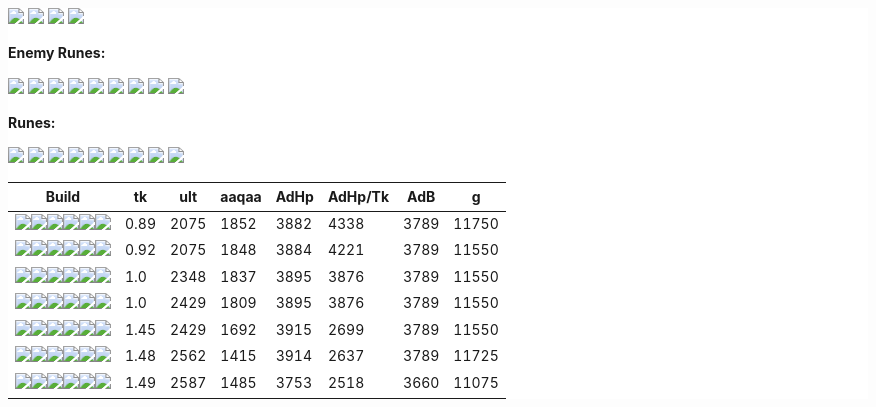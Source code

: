 



![](/item/3006.png)
![](/item/6672.png)
![](/item/3036.png)
![](/item/3031.png)



**Enemy Runes:**





![](/Styles/Precision/LethalTempo/LethalTempo.png)
![](/Styles/Precision/Triumph.png)
![](/Styles/Precision/LegendBloodline/LegendBloodline.png)
![](/Styles/Precision/CutDown/CutDown.png)
![](/Styles/Sorcery/AbsoluteFocus/AbsoluteFocus.png)
![](/Styles/Sorcery/GatheringStorm/GatheringStorm.png)
![](/StatMods/StatModsAttackSpeedIcon.png)
![](/StatMods/StatModsAdaptiveForceIcon.png)
![](/StatMods/StatModsArmorIcon.png)



**Runes:**


![](/Styles/Precision/PressTheAttack/PressTheAttack.png)
![](/Styles/Precision/Overheal.png)
![](/Styles/Precision/LegendAlacrity/LegendAlacrity.png)
![](/Styles/Precision/CutDown/CutDown.png)
![](/Styles/Sorcery/AbsoluteFocus/AbsoluteFocus.png)
![](/Styles/Sorcery/GatheringStorm/GatheringStorm.png)
![](/StatMods/StatModsAttackSpeedIcon.png)
![](/StatMods/StatModsAdaptiveForceIcon.png)
![](/StatMods/StatModsArmorIcon.png)





 Build |tk|ult|aaqaa|AdHp|AdHp/Tk|AdB|g
-|-|-|-|-|-|-|-
![](/item/3091.png)![](/item/3153.png)![](/item/3124.png)![](/item/1001.png)![](/item/1055.png)![](/item/1038.png)|0.89|2075|1852|3882|4338|3789|11750
![](/item/3153.png)![](/item/6672.png)![](/item/3124.png)![](/item/1001.png)![](/item/1055.png)![](/item/1038.png)|0.92|2075|1848|3884|4221|3789|11550
![](/item/3033.png)![](/item/3153.png)![](/item/3124.png)![](/item/1001.png)![](/item/1055.png)![](/item/1038.png)|1.0|2348|1837|3895|3876|3789|11550
![](/item/3153.png)![](/item/6676.png)![](/item/3124.png)![](/item/1001.png)![](/item/1055.png)![](/item/1038.png)|1.0|2429|1809|3895|3876|3789|11550
![](/item/3153.png)![](/item/6696.png)![](/item/3124.png)![](/item/1001.png)![](/item/1055.png)![](/item/1038.png)|1.45|2429|1692|3915|2699|3789|11550
![](/item/3046.png)![](/item/3153.png)![](/item/6676.png)![](/item/1055.png)![](/item/1038.png)![](/item/1037.png)|1.48|2562|1415|3914|2637|3789|11725
![](/item/3087.png)![](/item/6672.png)![](/item/6676.png)![](/item/1001.png)![](/item/1053.png)![](/item/1037.png)|1.49|2587|1485|3753|2518|3660|11075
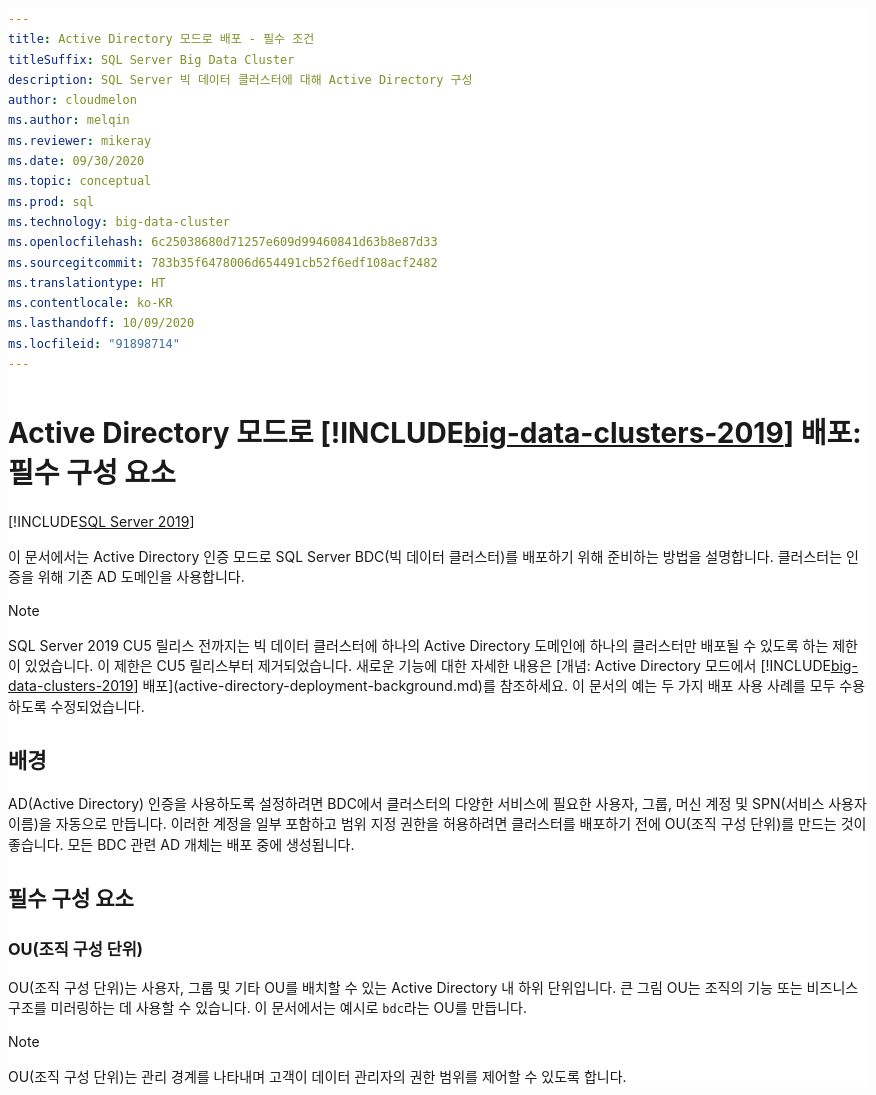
 ```yaml
---
title: Active Directory 모드로 배포 - 필수 조건
titleSuffix: SQL Server Big Data Cluster
description: SQL Server 빅 데이터 클러스터에 대해 Active Directory 구성
author: cloudmelon
ms.author: melqin
ms.reviewer: mikeray
ms.date: 09/30/2020
ms.topic: conceptual
ms.prod: sql
ms.technology: big-data-cluster
ms.openlocfilehash: 6c25038680d71257e609d99460841d63b8e87d33
ms.sourcegitcommit: 783b35f6478006d654491cb52f6edf108acf2482
ms.translationtype: HT
ms.contentlocale: ko-KR
ms.lasthandoff: 10/09/2020
ms.locfileid: "91898714"
---
```

# <a name="deploy-big-data-clusters-2019-in-active-directory-mode-prerequisites"></a>Active Directory 모드로 [!INCLUDE[big-data-clusters-2019](../includes/ssbigdataclusters-ss-nover.md)] 배포: 필수 구성 요소

[!INCLUDE[SQL Server 2019](../includes/applies-to-version/sqlserver2019.md)]

이 문서에서는 Active Directory 인증 모드로 SQL Server BDC(빅 데이터 클러스터)를 배포하기 위해 준비하는 방법을 설명합니다. 클러스터는 인증을 위해 기존 AD 도메인을 사용합니다.

>[!Note]
>SQL Server 2019 CU5 릴리스 전까지는 빅 데이터 클러스터에 하나의 Active Directory 도메인에 하나의 클러스터만 배포될 수 있도록 하는 제한이 있었습니다. 이 제한은 CU5 릴리스부터 제거되었습니다. 새로운 기능에 대한 자세한 내용은 [개념: Active Directory 모드에서 [!INCLUDE[big-data-clusters-2019](../includes/ssbigdataclusters-ss-nover.md)] 배포](active-directory-deployment-background.md)를 참조하세요. 이 문서의 예는 두 가지 배포 사용 사례를 모두 수용하도록 수정되었습니다.

## <a name="background"></a>배경

AD(Active Directory) 인증을 사용하도록 설정하려면 BDC에서 클러스터의 다양한 서비스에 필요한 사용자, 그룹, 머신 계정 및 SPN(서비스 사용자 이름)을 자동으로 만듭니다. 이러한 계정을 일부 포함하고 범위 지정 권한을 허용하려면 클러스터를 배포하기 전에 OU(조직 구성 단위)를 만드는 것이 좋습니다. 모든 BDC 관련 AD 개체는 배포 중에 생성됩니다. 

## <a name="pre-requisites"></a>필수 구성 요소

### <a name="organizational-unit-ou"></a>OU(조직 구성 단위)
OU(조직 구성 단위)는 사용자, 그룹 및 기타 OU를 배치할 수 있는 Active Directory 내 하위 단위입니다. 큰 그림 OU는 조직의 기능 또는 비즈니스 구조를 미러링하는 데 사용할 수 있습니다. 이 문서에서는 예시로 `bdc`라는 OU를 만듭니다. 

>[!NOTE]
>OU(조직 구성 단위)는 관리 경계를 나타내며 고객이 데이터 관리자의 권한 범위를 제어할 수 있도록 합니다.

Prompt: Could you reproduce the listing above exactly and drop every picture?

Result:
Source code

: 



![](/item/3006.png)
![](/item/6672.png)
![](/item/3036.png)
![](/item/3031.png)



**Enemy Runes:**





![](/Styles/Precision/LethalTempo/LethalTempo.png)
![](/Styles/Precision/Triumph.png)
![](/Styles/Precision/LegendBloodline/LegendBloodline.png)
![](/Styles/Precision/CutDown/CutDown.png)
![](/Styles/Sorcery/AbsoluteFocus/AbsoluteFocus.png)
![](/Styles/Sorcery/GatheringStorm/GatheringStorm.png)
![](/StatMods/StatModsAttackSpeedIcon.png)
![](/StatMods/StatModsAdaptiveForceIcon.png)
![](/StatMods/StatModsArmorIcon.png)



**Runes:**


![](/Styles/Precision/PressTheAttack/PressTheAttack.png)
![](/Styles/Precision/Overheal.png)
![](/Styles/Precision/LegendAlacrity/LegendAlacrity.png)
![](/Styles/Precision/CutDown/CutDown.png)
![](/Styles/Sorcery/AbsoluteFocus/AbsoluteFocus.png)
![](/Styles/Sorcery/GatheringStorm/GatheringStorm.png)
![](/StatMods/StatModsAttackSpeedIcon.png)
![](/StatMods/StatModsAdaptiveForceIcon.png)
![](/StatMods/StatModsArmorIcon.png)





 Build |tk|ult|aaqaa|AdHp|AdHp/Tk|AdB|g
-|-|-|-|-|-|-|-
![](/item/3091.png)![](/item/3153.png)![](/item/3124.png)![](/item/1001.png)![](/item/1055.png)![](/item/1038.png)|0.89|2075|1852|3882|4338|3789|11750
![](/item/3153.png)![](/item/6672.png)![](/item/3124.png)![](/item/1001.png)![](/item/1055.png)![](/item/1038.png)|0.92|2075|1848|3884|4221|3789|11550
![](/item/3033.png)![](/item/3153.png)![](/item/3124.png)![](/item/1001.png)![](/item/1055.png)![](/item/1038.png)|1.0|2348|1837|3895|3876|3789|11550
![](/item/3153.png)![](/item/6676.png)![](/item/3124.png)![](/item/1001.png)![](/item/1055.png)![](/item/1038.png)|1.0|2429|1809|3895|3876|3789|11550
![](/item/3153.png)![](/item/6696.png)![](/item/3124.png)![](/item/1001.png)![](/item/1055.png)![](/item/1038.png)|1.45|2429|1692|3915|2699|3789|11550
![](/item/3046.png)![](/item/3153.png)![](/item/6676.png)![](/item/1055.png)![](/item/1038.png)![](/item/1037.png)|1.48|2562|1415|3914|2637|3789|11725
![](/item/3087.png)![](/item/6672.png)![](/item/6676.png)![](/item/1001.png)![](/item/1053.png)![](/item/1037.png)|1.49|2587|1485|3753|2518|3660|11075
 ```yaml
---
title: Active Directory 모드로 배포 - 필수 조건
titleSuffix: SQL Server Big Data Cluster
description: SQL Server 빅 데이터 클러스터에 대해 Active Directory 구성
author: cloudmelon
ms.author: melqin
ms.reviewer: mikeray
ms.date: 09/30/2020
ms.topic: conceptual
ms.prod: sql
ms.technology: big-data-cluster
ms.openlocfilehash: 6c25038680d71257e609d99460841d63b8e87d33
ms.sourcegitcommit: 783b35f6478006d654491cb52f6edf108acf2482
ms.translationtype: HT
ms.contentlocale: ko-KR
ms.lasthandoff: 10/09/2020
ms.locfileid: "91898714"
---
```

# <a name="deploy-big-data-clusters-2019-in-active-directory-mode-prerequisites"></a>Active Directory 모드로 [!INCLUDE[big-data-clusters-2019](../includes/ssbigdataclusters-ss-nover.md)] 배포: 필수 구성 요소

[!INCLUDE[SQL Server 2019](../includes/applies-to-version/sqlserver2019.md)]

이 문서에서는 Active Directory 인증 모드로 SQL Server BDC(빅 데이터 클러스터)를 배포하기 위해 준비하는 방법을 설명합니다. 클러스터는 인증을 위해 기존 AD 도메인을 사용합니다.

>[!Note]
>SQL Server 2019 CU5 릴리스 전까지는 빅 데이터 클러스터에 하나의 Active Directory 도메인에 하나의 클러스터만 배포될 수 있도록 하는 제한이 있었습니다. 이 제한은 CU5 릴리스부터 제거되었습니다. 새로운 기능에 대한 자세한 내용은 [개념: Active Directory 모드에서 [!INCLUDE[big-data-clusters-2019](../includes/ssbigdataclusters-ss-nover.md)] 배포](active-directory-deployment-background.md)를 참조하세요. 이 문서의 예는 두 가지 배포 사용 사례를 모두 수용하도록 수정되었습니다.

## <a name="background"></a>배경

AD(Active Directory) 인증을 사용하도록 설정하려면 BDC에서 클러스터의 다양한 서비스에 필요한 사용자, 그룹, 머신 계정 및 SPN(서비스 사용자 이름)을 자동으로 만듭니다. 이러한 계정을 일부 포함하고 범위 지정 권한을 허용하려면 클러스터를 배포하기 전에 OU(조직 구성 단위)를 만드는 것이 좋습니다. 모든 BDC 관련 AD 개체는 배포 중에 생성됩니다. 

## <a name="pre-requisites"></a>필수 구성 요소

### <a name="organizational-unit-ou"></a>OU(조직 구성 단위)
OU(조직 구성 단위)는 사용자, 그룹 및 기타 OU를 배치할 수 있는 Active Directory 내 하위 단위입니다. 큰 그림 OU는 조직의 기능 또는 비즈니스 구조를 미러링하는 데 사용할 수 있습니다. 이 문서에서는 예시로 `bdc`라는 OU를 만듭니다. 

>[!NOTE]
>OU(조직 구성 단위)는 관리 경계를 나타내며 고객이 데이터 관리자의 권한 범위를 제어할 수 있도록 합니다.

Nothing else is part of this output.